Ultralekka awionetka z dwoma osobami na pokładzie runęła na pole zaraz po starcie z lotniska Aeroklubu Słupskiego. Samolot przełamał się na pół. Pilot i pasażerka mogą mówić o wielkim szczęściu. W maju, w Koszalinie w wypadku podobnej awionetki, zginęło dwóch doświadczonych lotników.
Prywatna dwuosobowa awionetka typu "3xtrim" z Lublina, wystartowała z lotniska w podsłupskiej Krępie w sobotę popołudniu. Nie zdążyła wzbić się wysoko, kiedy spadła na pobliskie pole. - Prawdopodobnie tuż po starcie, podczas wznoszenia się, awionetka "dostała" bocznego wiatru - relacjonuje asp. sztabowy Robert Klonowski ze słupskiej straży pożarnej, który dowodził akcją ratowniczą. - Pilot utracił panowanie nad maszyną i próbował lądować awaryjnie na pobliskim polu. Podczas upadku samolot przełamał się na pół. Odpadło śmigło, roztrzaskały się skrzydła. Strażacy musieli zneutralizować wyciek paliwa.

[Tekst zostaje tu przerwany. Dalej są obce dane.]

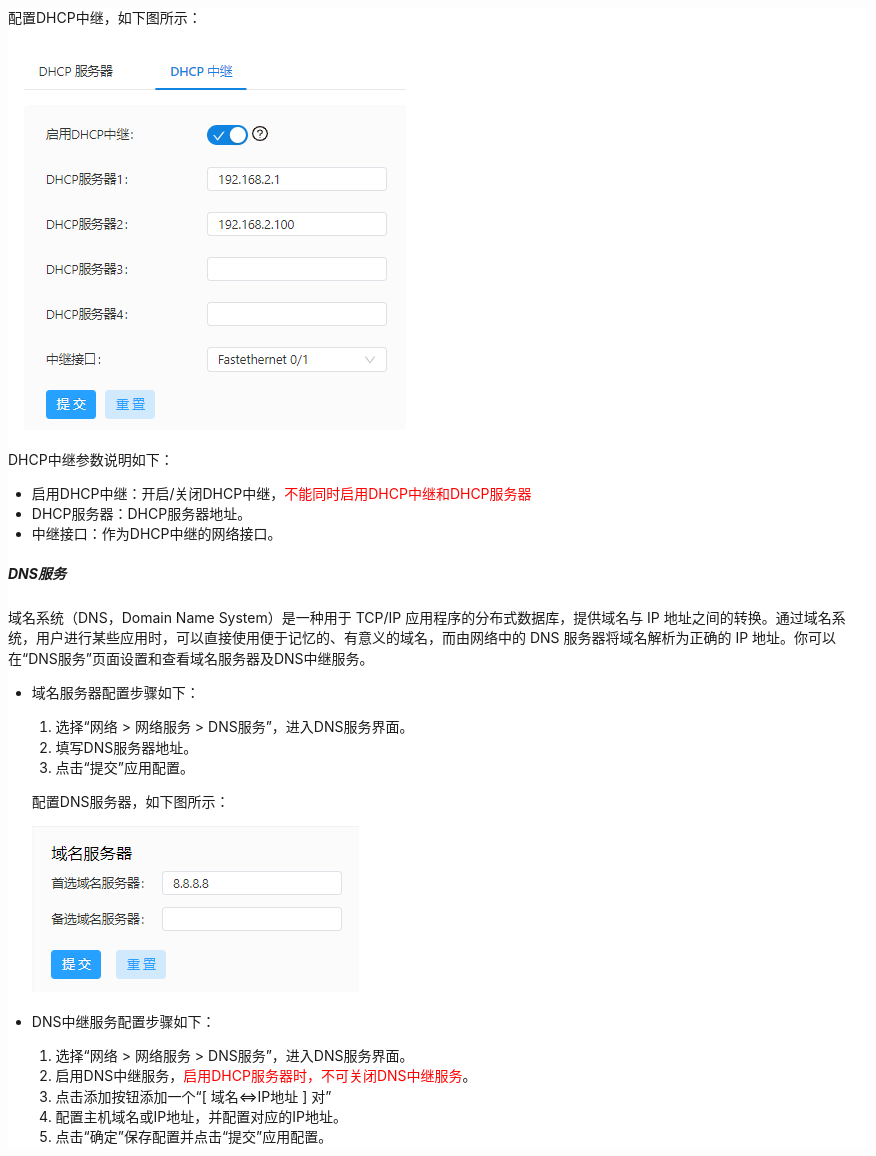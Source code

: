 配置DHCP中继，如下图所示：  

![](images/2020-04-13-10-21-17.png)

<a id="dhcp-relay-parameter-description"> </a>

DHCP中继参数说明如下：
- 启用DHCP中继：开启/关闭DHCP中继，<font color=#FF0000>不能同时启用DHCP中继和DHCP服务器</font>
- DHCP服务器：DHCP服务器地址。
- 中继接口：作为DHCP中继的网络接口。

##### DNS服务
域名系统（DNS，Domain Name System）是一种用于 TCP/IP 应用程序的分布式数据库，提供域名与 IP 地址之间的转换。通过域名系统，用户进行某些应用时，可以直接使用便于记忆的、有意义的域名，而由网络中的 DNS 服务器将域名解析为正确的 IP 地址。你可以在“DNS服务”页面设置和查看域名服务器及DNS中继服务。
- 域名服务器配置步骤如下：
  1. 选择“网络 > 网络服务 > DNS服务”，进入DNS服务界面。  
  2. 填写DNS服务器地址。
  3. 点击“提交”应用配置。

  配置DNS服务器，如下图所示：  

  ![](images/2020-04-13-10-53-28.png)

- DNS中继服务配置步骤如下：
  1. 选择“网络 > 网络服务 > DNS服务”，进入DNS服务界面。  
  2. 启用DNS中继服务，<font color=#FF0000>启用DHCP服务器时，不可关闭DNS中继服务</font>。
  3. 点击添加按钮添加一个“[ 域名<=>IP地址 ] 对”
  4. 配置主机域名或IP地址，并配置对应的IP地址。
  5. 点击“确定”保存配置并点击“提交”应用配置。
   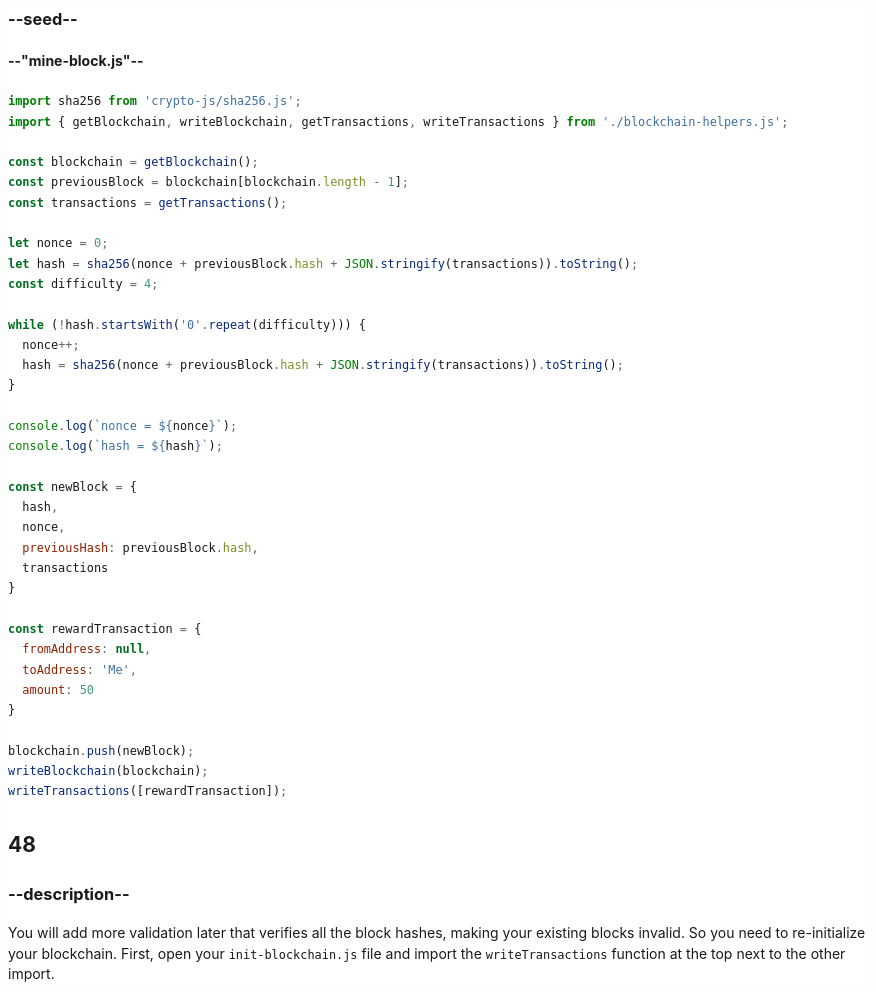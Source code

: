 ### --seed--

#### --"mine-block.js"--

```js
import sha256 from 'crypto-js/sha256.js';
import { getBlockchain, writeBlockchain, getTransactions, writeTransactions } from './blockchain-helpers.js';

const blockchain = getBlockchain();
const previousBlock = blockchain[blockchain.length - 1];
const transactions = getTransactions();

let nonce = 0;
let hash = sha256(nonce + previousBlock.hash + JSON.stringify(transactions)).toString();
const difficulty = 4;

while (!hash.startsWith('0'.repeat(difficulty))) {
  nonce++;
  hash = sha256(nonce + previousBlock.hash + JSON.stringify(transactions)).toString();
}

console.log(`nonce = ${nonce}`);
console.log(`hash = ${hash}`);

const newBlock = {
  hash,
  nonce,
  previousHash: previousBlock.hash,
  transactions
}

const rewardTransaction = {
  fromAddress: null,
  toAddress: 'Me',
  amount: 50
}

blockchain.push(newBlock);
writeBlockchain(blockchain);
writeTransactions([rewardTransaction]);
```

## 48

### --description--

You will add more validation later that verifies all the block hashes, making your existing blocks invalid. So you need to re-initialize your blockchain. First, open your `init-blockchain.js` file and import the `writeTransactions` function at the top next to the other import.
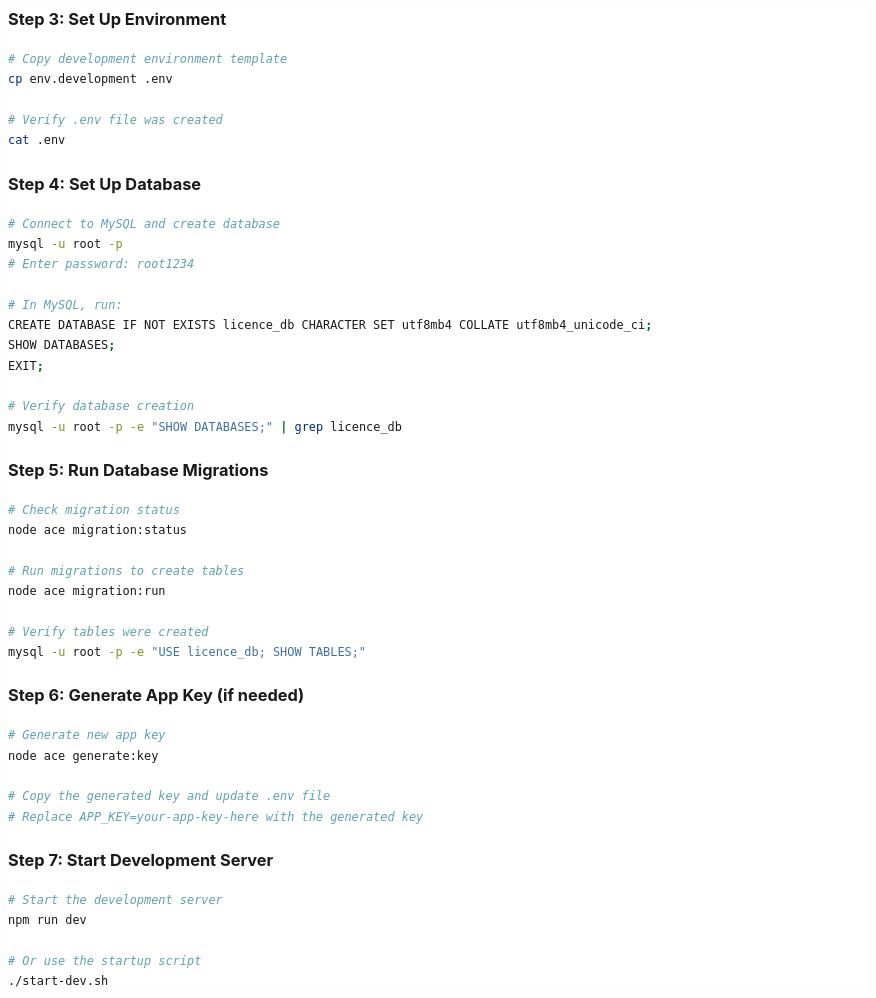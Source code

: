 ### **Step 3: Set Up Environment**
```bash
# Copy development environment template
cp env.development .env

# Verify .env file was created
cat .env
```

### **Step 4: Set Up Database**
```bash
# Connect to MySQL and create database
mysql -u root -p
# Enter password: root1234

# In MySQL, run:
CREATE DATABASE IF NOT EXISTS licence_db CHARACTER SET utf8mb4 COLLATE utf8mb4_unicode_ci;
SHOW DATABASES;
EXIT;

# Verify database creation
mysql -u root -p -e "SHOW DATABASES;" | grep licence_db
```

### **Step 5: Run Database Migrations**
```bash
# Check migration status
node ace migration:status

# Run migrations to create tables
node ace migration:run

# Verify tables were created
mysql -u root -p -e "USE licence_db; SHOW TABLES;"
```

### **Step 6: Generate App Key (if needed)**
```bash
# Generate new app key
node ace generate:key

# Copy the generated key and update .env file
# Replace APP_KEY=your-app-key-here with the generated key
```

### **Step 7: Start Development Server**
```bash
# Start the development server
npm run dev

# Or use the startup script
./start-dev.sh
```
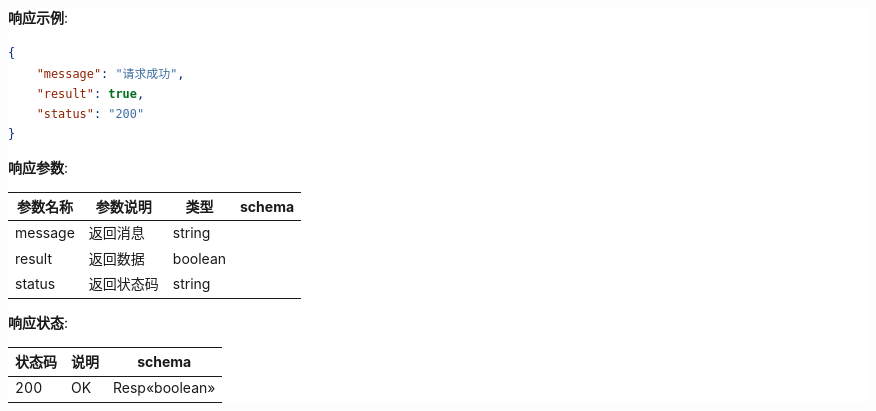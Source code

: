 **响应示例**:

```json
{
	"message": "请求成功",
	"result": true,
	"status": "200"
}
```

**响应参数**:


| 参数名称 | 参数说明   | 类型    | schema |
| -------- | ---------- | ------- | ------ |
| message  | 返回消息   | string  |        |
| result   | 返回数据   | boolean |        |
| status   | 返回状态码 | string  |        |





**响应状态**:


| 状态码 | 说明 | schema        |
| ------ | ---- | ------------- |
| 200    | OK   | Resp«boolean» |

Pilot - 45-letni Bartosz G. z Lublina, właściciel awionetki i jego pasażerka 40-letnia Renata K.-S. wyszli z wraku maszyny o własnych siłach. Byli w szoku, ale ich obrażenia nie wyglądały na poważne. Dopiero w szpitalu okazało się, że kobieta ma złamany krąg lędźwiowy. - Najważniejsze, że ci ludzie żyją - mówi Ireneusz Bijata, prezes Aeroklubu Słupskiego, który chwilę po upadku samolotu zjawił się na miejscu. - Co było powodem wypadku? To ustali specjalna komisja do badania wypadków lotniczych. Nieoficjalnie dowiedzieliśmy się jednak, że przyczyną katastrowy był błąd pilota. Mógł on nie poradzić sobie z maszyną przy silnym wietrze, jaki wiał w sobotę.
To drugi wypadek awionetki w regionie w tym roku. Pod koniec maja cessna 150 runęła na budynek pustej hurtowni w Koszalinie. Pilot i pasażer zginęli na miejscu.